Transplants and Natives

Transplant from Danville, California: Lisa Bores

By Nancy Peevy

 

Lisa Bores’ engineer dad moved their family to Sao Paulo, Brazil, for a work assignment when she was 12. Having grown up in Danville, California, with friends she’d known since preschool, Lisa had no idea where Brazil was or what life there would be like. She’s grateful for the experience, though, because living there impacted the rest of her life, giving her “respect for different backgroundsand cultures,” the courage to try new experiences, and lifelong friends.

 

“One of the first things I remember seeing as we drove from the airport to our new home was the ‘favelas’ — homes constructed out of cardboard — on the side of the mountain. Just to imagine that’s how people lived was eye-opening for a 12-year-old.” Lisa realized how fortunate she was and, because of that, looks for ways to help others.

 

Lisa’s Brazilian home was an apartment in a massive complex made up of six 30-story buildings with soccer fields, basketball courts, a dance studio, two pools, green spaces and lots of security guards with guns. Quite a change from Danville. 

 

Half of the students at her English-speaking international school were expats from around the world, so everyone was in the same boat, adapting and bonding as they went through the experience together, helping each other along.

 

Lisa experienced Brazilian life, from the beautiful gowns she and her friends rented for friends’ quinceaneras — celebration of a girl’s 15th birthday — to being picked up by her friends’ family drivers.  “Like personalized Uber – without an app,” she laughs.

 

On an unforgettable New Year’s Eve in Rio de Janeiro, her family watched fireworks over Copacabana and Ipanema beaches. Lisa laughs that they were surprised to walk out of their hotel to find everyone wearing traditional white from head to toe. Hurrying back, they found white clothes to put on. She remembers locals floating white flowers and candles out to sea that night as an offering to the goddess of the ocean. 

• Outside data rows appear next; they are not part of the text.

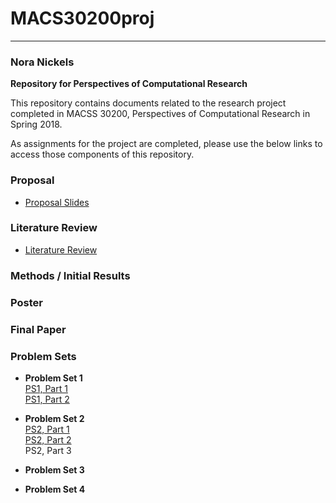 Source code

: # MACS30200proj  
_________________________
### Nora Nickels
**Repository for Perspectives of Computational Research**

This repository contains documents related to the research project completed in MACSS 30200, Perspectives of Computational Research in Spring 2018.

As assignments for the project are completed, please use the below links to access those components of this repository.

### Proposal
* [Proposal Slides](Proposal/NickelsProposal.pdf)  

### Literature Review
* [Literature Review](LitReview/Literature_Review.pdf)

### Methods / Initial Results

### Poster

### Final Paper

### Problem Sets

* **Problem Set 1**  
[PS1, Part 1](ProblemSets/PS1/PS1_Part1.pdf)  
[PS1, Part 2](ProblemSets/PS1/PS1_Part2.pdf)  

* **Problem Set 2**  
[PS2, Part 1](ProblemSets/PS2_Part1_KD_Estimation.ipynb)  
[PS2, Part 2](ProblemSets/PS2_Part2_Interaction.md)   
PS2, Part 3   

* **Problem Set 3**  

* **Problem Set 4**  
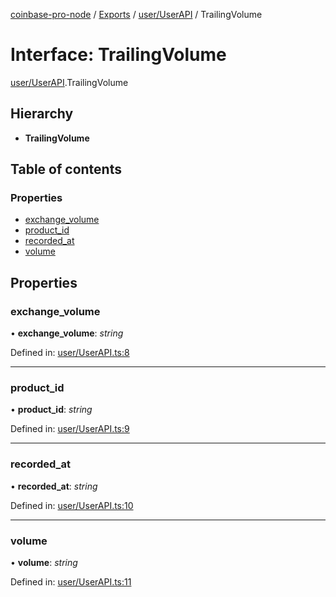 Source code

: [coinbase-pro-node](../../README.md) / [Exports](../../modules.md) / [user/UserAPI](../../modules/user_userapi.md) / TrailingVolume

# Interface: TrailingVolume

[user/UserAPI](../../modules/user_userapi.md).TrailingVolume

## Hierarchy

- **TrailingVolume**

## Table of contents

### Properties

- [exchange_volume](userapi.trailingvolume.md#exchange_volume)
- [product_id](userapi.trailingvolume.md#product_id)
- [recorded_at](userapi.trailingvolume.md#recorded_at)
- [volume](userapi.trailingvolume.md#volume)

## Properties

### exchange_volume

• **exchange_volume**: _string_

Defined in: [user/UserAPI.ts:8](https://github.com/bennycode/coinbase-pro-node/blob/3350621/src/user/UserAPI.ts#L8)

---

### product_id

• **product_id**: _string_

Defined in: [user/UserAPI.ts:9](https://github.com/bennycode/coinbase-pro-node/blob/3350621/src/user/UserAPI.ts#L9)

---

### recorded_at

• **recorded_at**: _string_

Defined in: [user/UserAPI.ts:10](https://github.com/bennycode/coinbase-pro-node/blob/3350621/src/user/UserAPI.ts#L10)

---

### volume

• **volume**: _string_

Defined in: [user/UserAPI.ts:11](https://github.com/bennycode/coinbase-pro-node/blob/3350621/src/user/UserAPI.ts#L11)
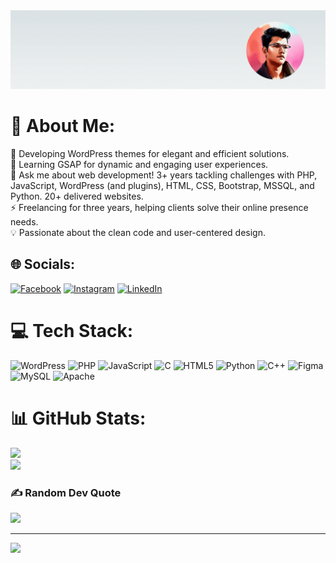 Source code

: <img src="https://raw.githubusercontent.com/Deadpool608/Deadpool608/refs/heads/main/dv%20banner.gif" style=" margin:auto;" >

# 💫 About Me:
🔭 Developing WordPress themes for elegant and efficient solutions.<br>🌱 Learning GSAP for dynamic and engaging user experiences.<br>💬 Ask me about web development! 3+ years tackling challenges with PHP, JavaScript, WordPress (and plugins), HTML, CSS, Bootstrap, MSSQL, and Python. 20+ delivered websites.<br>⚡ Freelancing for three years, helping clients solve their online presence needs.<br>💡 Passionate about the clean code and user-centered design.


## 🌐 Socials:
[![Facebook](https://img.shields.io/badge/Facebook-%231877F2.svg?logo=Facebook&logoColor=white)](https://facebook.com/https://www.facebook.com/profile.php?id=100024013084968) [![Instagram](https://img.shields.io/badge/Instagram-%23E4405F.svg?logo=Instagram&logoColor=white)](https://instagram.com/https://www.instagram.com/__mr_dipu__/) [![LinkedIn](https://img.shields.io/badge/LinkedIn-%230077B5.svg?logo=linkedin&logoColor=white)](https://linkedin.com/in/www.linkedin.com/in/dipak-chaudhari-855252217) 

# 💻 Tech Stack:
![WordPress](https://img.shields.io/badge/WordPress-%23117AC9.svg?style=plastic&logo=WordPress&logoColor=white) ![PHP](https://img.shields.io/badge/php-%23777BB4.svg?style=plastic&logo=php&logoColor=white)  ![JavaScript](https://img.shields.io/badge/javascript-%23323330.svg?style=plastic&logo=javascript&logoColor=%23F7DF1E) ![C](https://img.shields.io/badge/c-%2300599C.svg?style=plastic&logo=c&logoColor=white) ![HTML5](https://img.shields.io/badge/html5-%23E34F26.svg?style=plastic&logo=html5&logoColor=white) ![Python](https://img.shields.io/badge/python-3670A0?style=plastic&logo=python&logoColor=ffdd54) ![C++](https://img.shields.io/badge/c++-%2300599C.svg?style=plastic&logo=c%2B%2B&logoColor=white) ![Figma](https://img.shields.io/badge/figma-%23F24E1E.svg?style=plastic&logo=figma&logoColor=white) ![MySQL](https://img.shields.io/badge/mysql-4479A1.svg?style=plastic&logo=mysql&logoColor=white) ![Apache](https://img.shields.io/badge/apache-%23D42029.svg?style=plastic&logo=apache&logoColor=white) 
# 📊 GitHub Stats:
![](https://github-readme-streak-stats.herokuapp.com/?user=deadpool608&theme=dark&hide_border=false)<br/>
![](https://github-readme-stats.vercel.app/api/top-langs/?username=deadpool608&theme=dark&hide_border=false&include_all_commits=false&count_private=true&layout=compact)


### ✍️ Random Dev Quote
![](https://quotes-github-readme.vercel.app/api?type=horizontal&theme=radical)


---
[![](https://visitcount.itsvg.in/api?id=deadpool608&icon=4&color=13)](https://visitcount.itsvg.in)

On a trip to the Amazon, the family stayed in a hotel on stilts above the Rio Negro, fishing for piranha and eating it for dinner. On a visit to a local tribe they enjoyed native dances and trying the local food.

 

Leaving her close friends in Brazil was hard when the family later moved to Atlanta. But Lisa and her friends kept in touch, talking on the phone, taking beach trips to Florida, snowboarding in Colorado, visiting in Connecticut, even attending one another’s weddings.

 

As a result of the time in Brazil, Lisa says,“I’m more open than some people who never left their hometown. I’m adaptable when it comes to meeting people. Moving around forces you into different interactions and you have to build new relationships over and over again. Now I’ve come to enjoy that.”

 

While majoring in international marketing and Spanish at the University of Georgia, Lisa studied abroad in Valencia, Spain, spending spring break in Greece, backpacking to 18 European cities in 30 days and seeing the alpine skiing event at the 2006 Winter Olympics in Turin, Italy. 

 

Most memorable was “canyoning” in Interlaken, Switzerland, where participants descend a canyon by navigating streams or waterfalls through a mix of sliding, jumping, swimming, walking, climbing and rappelling.

 

After graduation, Lisa took a job in Chicago with Colgate, not knowing anyone there, but remembering that good things come from venturing into the unknown. Six years ago, work brought her to Northwest Arkansas, where she is now director of sales, Walmart, for Nestle Coffee Partners. When she married husband Derick in 2017, they honeymooned in Bora Bora.

 

Lisa says life in Northwest Arkansas is like an expat experience in the United States, “because everybody’s here for almost the same reason. Everybody’s been in your shoes before and everybody is so welcoming. That’s part of the reason I fell in love with the area.”